In fact, the Tamil analogue of the Party’s name, “Ilankai Tamil Arasu Katchi” which loosely translates into English as the “Ceylon Tamil State Party” is very expressive of the Party’s populist base and very correctly describes its historical role. Today 50 years after the founding of the Party, the Tamil people’s nationhood and right to statehood are no longer called in question by serious people, but it was the F.P. that first articulated these truths in the political forum.

F.P.
Wilson is right. From the beginning the F.P. leadership relied on the SLFP’s word to implement the abrogated B.C. pact of July, 1957. This is the only explanation for their otherwise inexcusable attitude in the face of the options open to them. In the event they were, in the words of Sir John in another context well and truly led “up the garden path”. The incident illustrates the 2 mutually divergent character traits of the FP. The one was almost fanatical purity of personal conduct in their dealings with their own people, the Sinhala people and the Governments of the day; The other an almost pathetic innocence in judging the intentions and motivations of others in the political game. Of them it could be said “they always played the game and lost it”.

This predilection for taking people at their face value is brought out in Chelvanayakam’s last meeting with C.P. at Felix Dias’s place where he blandly (or blindly?) accepted C.P.’s undertaking of “sticking to his bargain” without any conditions or guarantees. The S.L.F.P. negotiating team however evidently agreed with the advice given by Napoleon when commenting at St. Helena on his proclamation to the people of Egypt, showing plainly his deliberate appeal to Muslim feeling curiously combined with the catchwords of the French Revolution, and admitting that it was a piece of charlatanry, “Well, in this world one has got to be a charlatan. It is the only road to success”.

It served C.P. right that the Governor-General should have “agonised” as if it was his private “Gethsamene” over calling him to form the Government for some obscure sociological reason, and instead dissolved the House thereby providing Mrs. B with her cue. He met with his desserts when she in turn gave him his marching orders soon afterwards.
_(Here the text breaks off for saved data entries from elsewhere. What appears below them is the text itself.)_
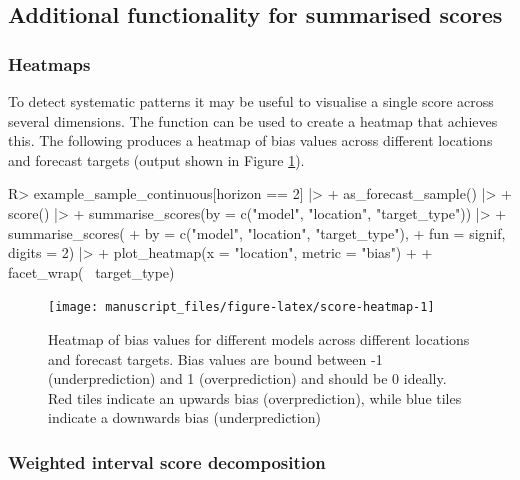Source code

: \documentclass[
]{jss}
\begin{document}
\subsection{Additional functionality for summarised
scores}\label{additional-functionality-for-summarised-scores}

\subsubsection{Heatmaps}\label{heatmaps}

To detect systematic patterns it may be useful to visualise a single
score across several dimensions. The function  can
be used to create a heatmap that achieves this. The following produces a
heatmap of bias values across different locations and forecast targets
(output shown in Figure \ref{fig:score-heatmap}).

\begin{CodeChunk}
\begin{CodeInput}
R> example_sample_continuous[horizon == 2] |>
+   as_forecast_sample() |>
+   score() |>
+   summarise_scores(by = c("model", "location", "target_type")) |>
+   summarise_scores(
+     by = c("model", "location", "target_type"), 
+     fun = signif, digits = 2) |>
+   plot_heatmap(x = "location", metric = "bias") + 
+     facet_wrap(~ target_type) 
\end{CodeInput}
\begin{figure}[!h]

{\centering \texttt{[image: manuscript\_files/figure-latex/score-heatmap-1]} 

}

\caption[Heatmap of bias values for different models across different locations and forecast targets]{Heatmap of bias values for different models across different locations and forecast targets. Bias values are bound between -1 (underprediction) and 1 (overprediction) and should be 0 ideally. Red tiles indicate an upwards bias (overprediction), while blue tiles indicate a downwards bias (underprediction)}\label{fig:score-heatmap}
\end{figure}
\end{CodeChunk}

\subsubsection{Weighted interval score
decomposition}\label{weighted-interval-score-decomposition}
\end{document}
But these were private tragedies in no way comparable to the Nemesis that awaited the entire Tamil nation. One is reminded of the Greek saying, “Against stupidity even the Gods are powerless”. It is a consolation that the younger generation of Tamil leaders of the newer parties bearing the name “Eelam” show a much more practical, realistic and common sensical approach. In this connection we may compare the haste on the part of the late Sarojini Yogeswaran (aged 65) in taking oaths without any definite commitments as to Government funds for running her Council, with the forbearance shown by Douglas Devananda (aged 38) in with holding his horses until assured of the availability of the necessary funds.

Mass Parties
Like a thread through Wilson’s narrative runs the FP’s concern for giving the SLFP a chance to make good their late leader’s promises. More important was the axiom of never thwarting the declared wish of the Sinhala people as a whole by reaching political arrangements with any parties of the day that ran counter to such wishes. With the benefit of hindsight it is clear that the FP leadership did not consider the hung parliament of March 1960 as reflecting or representative of the Sinhala people’s wishes as a whole, which appraisal was amply vindicated by the SLFP victory of July 1960 under Mrs. B. Themselves the mass party of the other, historic nationality indigenous to the country, the FP was very sensitive to “grass roots” democratic sensibilities. They had no wish to exploit the March 1960 situation to their advantage. This is illustrated by Chelvanayakam’s “dilly-dallying” in Tellipali and his reply to his detractors that “there would be many such opportunities and there was no need for him to offer support to any of the contenders”.

Naganathan
More than perhaps Chelvanayakam the initiative in providing the Sinhala masses a further opportunity of expressing their collective will in a more stable and less confused state of mind than had prevailed at the March elections was Naganathan’s. This is the rationale of the scene at Edward Jayatilleke’s construed by Lalitha Rajapakse as “insulting” to Dudley, whereas it was simply an attempt to set the record straight as to the rumours floated by the Governor — General to the effect that the FP had given him “assurances” favourable to Dudley. To persons like Jayatilleke and Rajapakse accustomed to regarding the Tamils as a deferential lot, Naganathan’s behaviourism may have seemed “lese majeste”. But as he was a Hensman from the Sangilithoppu, and been born and raised at “Lanka Lodge”, Madras and had much of his education in Britain, besides owning an international sports profile, having played hockey under Dhayan Chan (Indian Olympic team 1924), rugger under Wakefield (St. Bart’s Hospital, London) and cricket under Pataudi (Indian Gymkhana Club), these local social inflexions cut no ice with him and he was well placed for finding his level with those who really mattered.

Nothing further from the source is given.